== Activity ==
List every line below containing "theoremstyle".

== Records for processing ==
►
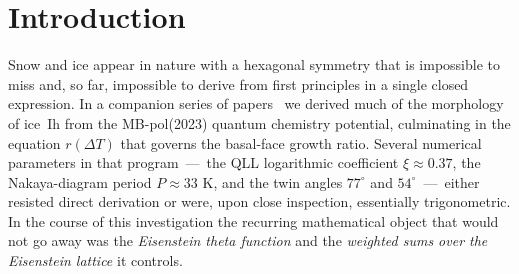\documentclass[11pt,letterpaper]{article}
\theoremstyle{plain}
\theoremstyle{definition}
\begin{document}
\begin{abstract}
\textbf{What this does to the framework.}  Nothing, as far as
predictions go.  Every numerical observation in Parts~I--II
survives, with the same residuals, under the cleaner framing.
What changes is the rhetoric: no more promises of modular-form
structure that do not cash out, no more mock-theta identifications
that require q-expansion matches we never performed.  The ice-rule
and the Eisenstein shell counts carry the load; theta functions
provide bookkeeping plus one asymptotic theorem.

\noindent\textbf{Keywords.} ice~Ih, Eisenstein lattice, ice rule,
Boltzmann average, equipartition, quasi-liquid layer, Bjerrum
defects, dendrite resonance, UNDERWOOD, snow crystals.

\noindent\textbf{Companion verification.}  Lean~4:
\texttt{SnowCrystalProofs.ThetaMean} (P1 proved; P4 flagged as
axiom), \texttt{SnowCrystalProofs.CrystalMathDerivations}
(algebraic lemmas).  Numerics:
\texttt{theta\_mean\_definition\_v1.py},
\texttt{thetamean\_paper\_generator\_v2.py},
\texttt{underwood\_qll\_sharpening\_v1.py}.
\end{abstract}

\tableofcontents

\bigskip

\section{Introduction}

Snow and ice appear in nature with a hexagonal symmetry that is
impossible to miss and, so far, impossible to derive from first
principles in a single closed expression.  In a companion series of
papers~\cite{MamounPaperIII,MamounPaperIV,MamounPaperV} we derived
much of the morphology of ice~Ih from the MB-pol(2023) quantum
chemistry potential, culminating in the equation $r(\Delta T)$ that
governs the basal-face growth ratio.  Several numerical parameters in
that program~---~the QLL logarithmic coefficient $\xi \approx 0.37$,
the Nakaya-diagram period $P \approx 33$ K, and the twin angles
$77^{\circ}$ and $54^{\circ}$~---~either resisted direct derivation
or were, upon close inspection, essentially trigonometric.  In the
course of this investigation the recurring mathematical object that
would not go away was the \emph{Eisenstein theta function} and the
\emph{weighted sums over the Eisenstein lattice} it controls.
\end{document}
◄
== Final answer ==
\theoremstyle{plain}
\theoremstyle{definition}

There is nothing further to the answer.